[Start of section]

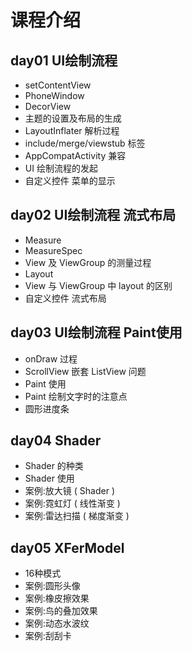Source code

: # 课程介绍 #
## day01 UI绘制流程 ##
- setContentView
- PhoneWindow
- DecorView
- 主题的设置及布局的生成
- LayoutInflater 解析过程
- include/merge/viewstub 标签
- AppCompatActivity 兼容
- UI 绘制流程的发起
- 自定义控件 菜单的显示

## day02 UI绘制流程 流式布局 ##
- Measure
- MeasureSpec 
- View 及 ViewGroup 的测量过程
- Layout
- View 与 ViewGroup 中 layout 的区别
- 自定义控件 流式布局

## day03 UI绘制流程 Paint使用 ##
- onDraw 过程
- ScrollView 嵌套 ListView 问题
- Paint 使用
- Paint 绘制文字时的注意点
- 圆形进度条

## day04 Shader ##
- Shader 的种类
- Shader 使用
- 案例:放大镜 ( Shader )
- 案例:霓虹灯 ( 线性渐变 )
- 案例:雷达扫描 ( 梯度渐变 )

## day05 XFerModel ##
- 16种模式
- 案例:圆形头像
- 案例:橡皮擦效果
- 案例:鸟的叠加效果
- 案例:动态水波纹
- 案例:刮刮卡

[End of section]

▶ [ASSIGNMENT] Nothing but the lines from the one holding "- Shader 使用" through the end of the listing above should appear, each exactly as given.

▶ [SOLUTION]
- Shader 使用
- 案例:放大镜 ( Shader )
- 案例:霓虹灯 ( 线性渐变 )
- 案例:雷达扫描 ( 梯度渐变 )

## day05 XFerModel ##
- 16种模式
- 案例:圆形头像
- 案例:橡皮擦效果
- 案例:鸟的叠加效果
- 案例:动态水波纹
- 案例:刮刮卡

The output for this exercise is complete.